Shrinking product sizes to boost profits is nothing new, but it does increase during periods of shortages and inflation. Despite the approach being legal, it has resulted in complaints and even lawsuits.

Toblerone: The Poster Boy for Shrinkflation

Mondelez, which owns Swiss chocolate company Toblerone, famously reduced the weight of its bars by 25% by adding more space between each piece. However, it overturned the decision two years later after public backlash.

Shrinkflation is also rife across B2B trading as suppliers look to recoup more contributions from each unit sold. Wholesale price surges are being driven by severe increases in the price of raw materials.

For example, steel prices have currently topped $600 per ton with forecasts suggesting the price is continuing to increase towards a suspected $750 per ton. Freight surcharges of 10%-18% are another example, impacting trucking transportation, which in turn is driven by skyrocketing fuel prices and driver scarcity.

Some say shrinkflation is a sneaky strategy because CPG manufacturers use the same packaging but give customers less, arguing it’s an attempt to deceive them. But many are making sure changes are available for consumers to see in some format, for example by placing announcements on company websites.

But how likely is a consumer to visit a website? That’s why the notice is placed there, as opposed to a public announcement on traditional or social media.

It’s worth noting that product weight fluctuations happen most of the time as brands carry out consumer research and modify product lines to increase sales and profitability. Many brands aren’t deliberately being sneaky just because their product downsizing is now tied to inflation; it’s something most do all the time.

To Notify, Or Not to Notify – That is the Question

There is also no obligation for companies to keep their products the same size or quantity, just as there is no obligation for shoppers to buy them. The question is, should manufacturers be more transparent with consumers when product size shrinks?

It’s part brand image, part moral issue, with companies having to decide how obvious they want to make the changes when they’re not obliged to advertise them.

Some brands argue that as prices and sizes of items are clearly labelled, buyers are making informed purchase decisions. But with today’s fast-paced lifestyles, how many consumers really have the time to check the weight in grams of each item they buy?

It’s the consumer’s responsibility to check the pack, but communication with buyers is key. It’s essential that if you’ve made changes to a product, tell them you’ve done it. If you’re not defining an item fairly or accurately for what it is today, then that’s misleading.

Nuanced Messaging

I also think if more companies were openly apologetic from the start, consumers would be more understanding. For example, saying something like, “‘We’re sorry but we have no choice but to do this because our ingredients are now in short supply.”

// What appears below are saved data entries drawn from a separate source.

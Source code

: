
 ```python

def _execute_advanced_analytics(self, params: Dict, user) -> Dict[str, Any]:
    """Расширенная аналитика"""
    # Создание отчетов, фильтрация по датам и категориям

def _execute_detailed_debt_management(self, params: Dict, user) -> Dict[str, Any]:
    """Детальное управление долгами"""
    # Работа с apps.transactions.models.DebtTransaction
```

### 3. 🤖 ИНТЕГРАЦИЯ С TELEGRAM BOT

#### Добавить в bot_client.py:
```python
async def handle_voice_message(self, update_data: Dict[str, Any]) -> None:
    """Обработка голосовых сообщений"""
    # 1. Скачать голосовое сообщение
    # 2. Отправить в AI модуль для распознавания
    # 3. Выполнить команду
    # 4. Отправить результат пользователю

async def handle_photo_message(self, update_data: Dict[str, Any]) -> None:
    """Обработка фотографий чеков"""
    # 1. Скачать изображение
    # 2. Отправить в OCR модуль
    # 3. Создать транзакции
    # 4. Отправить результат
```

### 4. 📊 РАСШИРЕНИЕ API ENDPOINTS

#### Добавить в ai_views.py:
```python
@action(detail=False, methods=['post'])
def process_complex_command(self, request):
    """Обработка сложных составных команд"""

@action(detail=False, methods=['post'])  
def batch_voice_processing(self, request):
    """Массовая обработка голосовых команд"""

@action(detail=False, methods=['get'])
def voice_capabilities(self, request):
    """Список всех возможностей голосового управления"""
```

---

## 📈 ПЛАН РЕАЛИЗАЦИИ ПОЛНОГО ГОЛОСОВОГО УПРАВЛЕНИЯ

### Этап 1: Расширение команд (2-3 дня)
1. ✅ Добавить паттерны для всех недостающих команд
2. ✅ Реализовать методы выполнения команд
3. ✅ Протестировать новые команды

Shrinkflation is a precarious choice and if you’re trying to persuade consumers to pay the same for less, they may decide to reject your brand for an alternative. Despite buyers often having a preference for a particular brand or product, shrinkflation may push them toward other options or a white-label version. This is especially true as data shows consumers can save anywhere from 15% to 30% by buying a store brand.

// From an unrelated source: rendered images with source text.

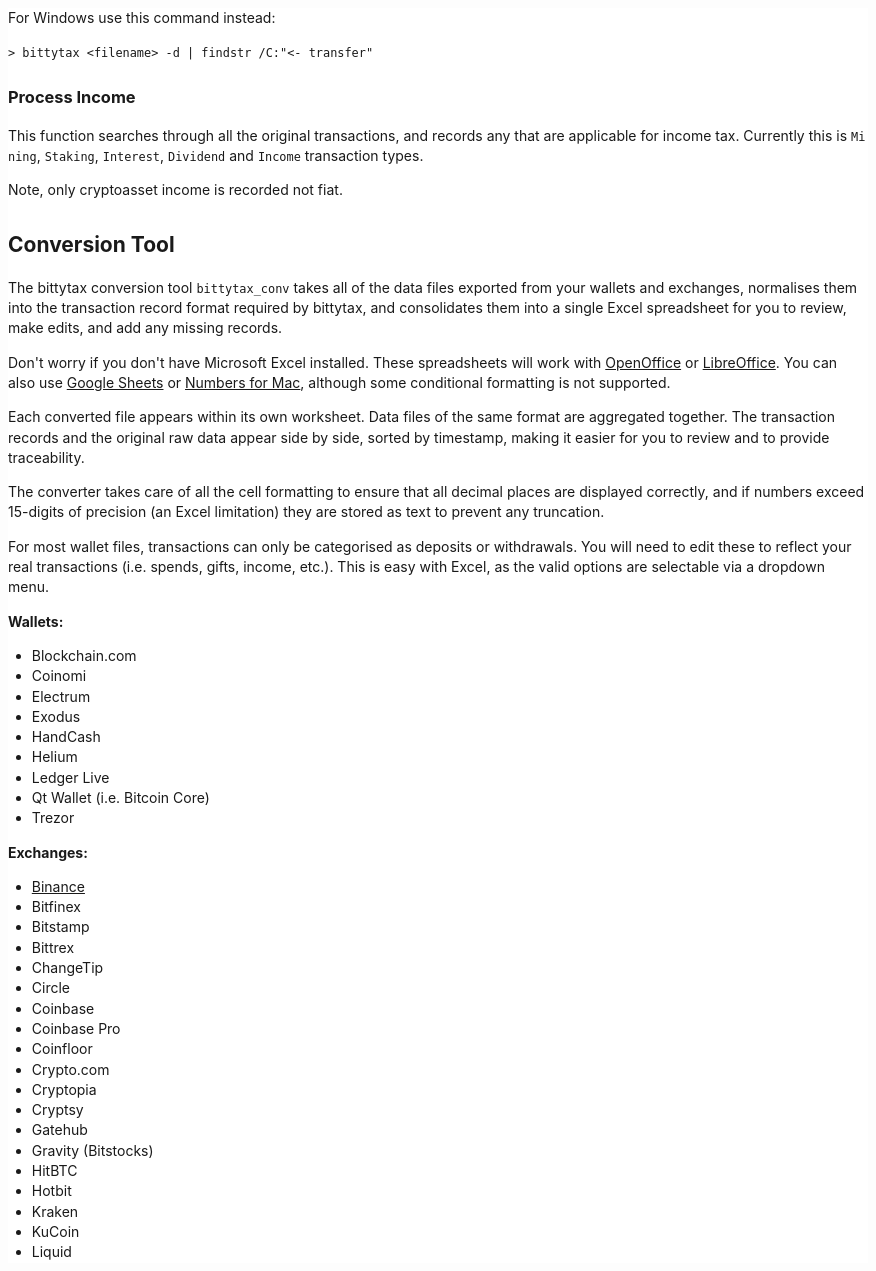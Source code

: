 For Windows use this command instead:
```console
> bittytax <filename> -d | findstr /C:"<- transfer"
```

### Process Income
This function searches through all the original transactions, and records any that are applicable for income tax. Currently this is `Mining`, `Staking`, `Interest`, `Dividend` and `Income` transaction types.

Note, only cryptoasset income is recorded not fiat.

## Conversion Tool
The bittytax conversion tool `bittytax_conv` takes all of the data files exported from your wallets and exchanges, normalises them into the transaction record format required by bittytax, and consolidates them into a single Excel spreadsheet for you to review, make edits, and add any missing records.

Don't worry if you don't have Microsoft Excel installed. These spreadsheets will work with [OpenOffice](https://www.openoffice.org) or [LibreOffice](https://www.libreoffice.org). You can also use [Google Sheets](https://www.google.co.uk/sheets/about/) or [Numbers for Mac](https://www.apple.com/uk/numbers/), although some conditional formatting is not supported.

Each converted file appears within its own worksheet. Data files of the same format are aggregated together. The transaction records and the original raw data appear side by side, sorted by timestamp, making it easier for you to review and to provide traceability.

The converter takes care of all the cell formatting to ensure that all decimal places are displayed correctly, and if numbers exceed 15-digits of precision (an Excel limitation) they are stored as text to prevent any truncation.

For most wallet files, transactions can only be categorised as deposits or withdrawals. You will need to edit these to reflect your real transactions (i.e. spends, gifts, income, etc.). This is easy with Excel, as the valid options are selectable via a dropdown menu.

**Wallets:**
- Blockchain.com
- Coinomi
- Electrum
- Exodus
- HandCash
- Helium
- Ledger Live
- Qt Wallet (i.e. Bitcoin Core)
- Trezor

**Exchanges:**
- [Binance](https://github.com/BittyTax/BittyTax/wiki/Exchange:-Binance)
- Bitfinex
- Bitstamp
- Bittrex
- ChangeTip 
- Circle
- Coinbase
- Coinbase Pro
- Coinfloor
- Crypto.com
- Cryptopia
- Cryptsy
- Gatehub
- Gravity (Bitstocks)
- HitBTC
- Hotbit
- Kraken
- KuCoin
- Liquid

Some consumers are also trying to sidestep shrinkflation by buying whole foods rather than pre-packaged items, which can be less vulnerable to shrinkage.

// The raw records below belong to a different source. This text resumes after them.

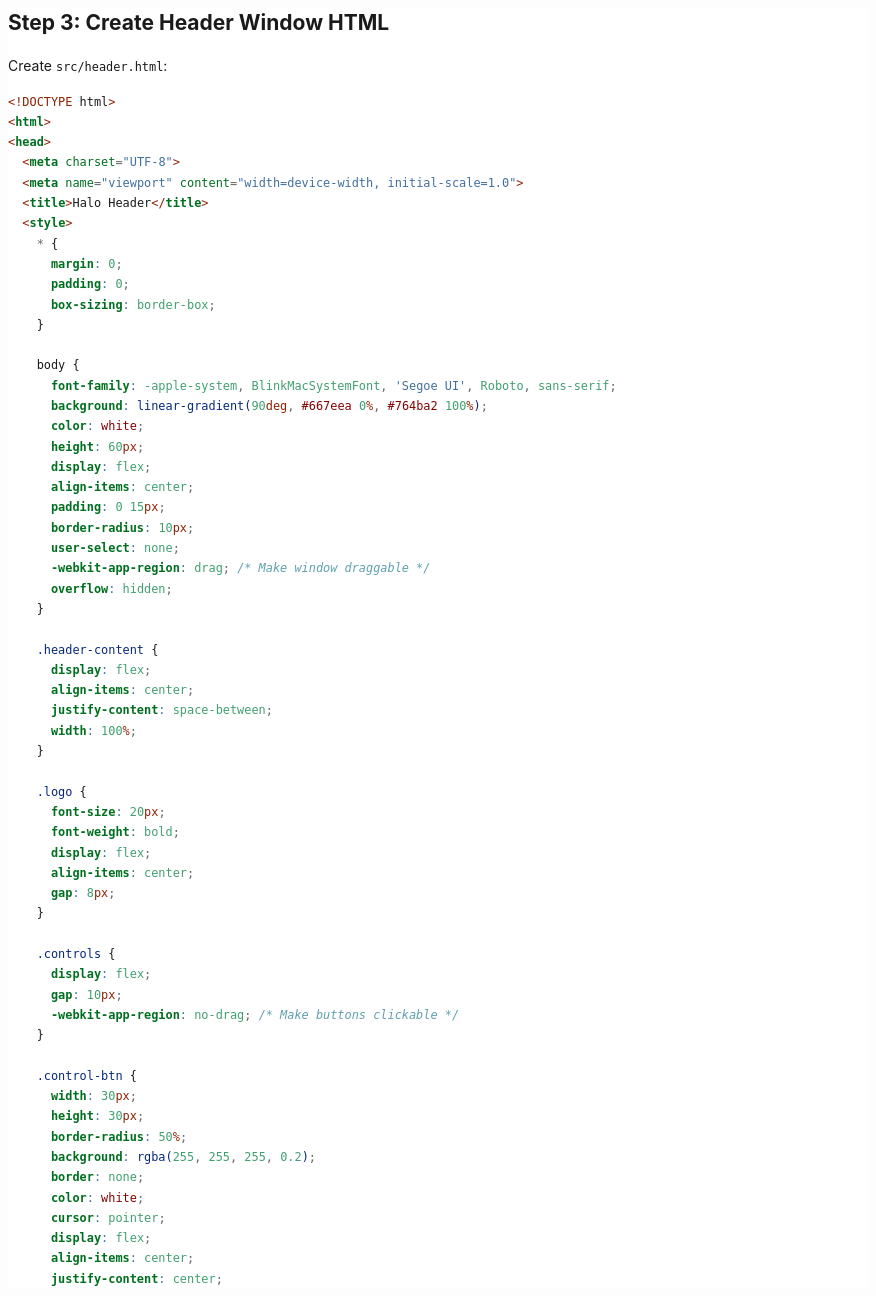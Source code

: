 ## Step 3: Create Header Window HTML

Create `src/header.html`:

```html
<!DOCTYPE html>
<html>
<head>
  <meta charset="UTF-8">
  <meta name="viewport" content="width=device-width, initial-scale=1.0">
  <title>Halo Header</title>
  <style>
    * {
      margin: 0;
      padding: 0;
      box-sizing: border-box;
    }
    
    body {
      font-family: -apple-system, BlinkMacSystemFont, 'Segoe UI', Roboto, sans-serif;
      background: linear-gradient(90deg, #667eea 0%, #764ba2 100%);
      color: white;
      height: 60px;
      display: flex;
      align-items: center;
      padding: 0 15px;
      border-radius: 10px;
      user-select: none;
      -webkit-app-region: drag; /* Make window draggable */
      overflow: hidden;
    }
    
    .header-content {
      display: flex;
      align-items: center;
      justify-content: space-between;
      width: 100%;
    }
    
    .logo {
      font-size: 20px;
      font-weight: bold;
      display: flex;
      align-items: center;
      gap: 8px;
    }
    
    .controls {
      display: flex;
      gap: 10px;
      -webkit-app-region: no-drag; /* Make buttons clickable */
    }
    
    .control-btn {
      width: 30px;
      height: 30px;
      border-radius: 50%;
      background: rgba(255, 255, 255, 0.2);
      border: none;
      color: white;
      cursor: pointer;
      display: flex;
      align-items: center;
      justify-content: center;
```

To ensure brand loyalty, brands should take a more strategic look at the product’s overall cost and prioritize lowering it and enhancing efficiency without impacting value or quality.

A lot can be gained through innovation, too. Offering a better-quality product might make consumers more willing to pay more for less of it. Alternatively, the use of lighter or more condensed packaging could lessen distribution costs.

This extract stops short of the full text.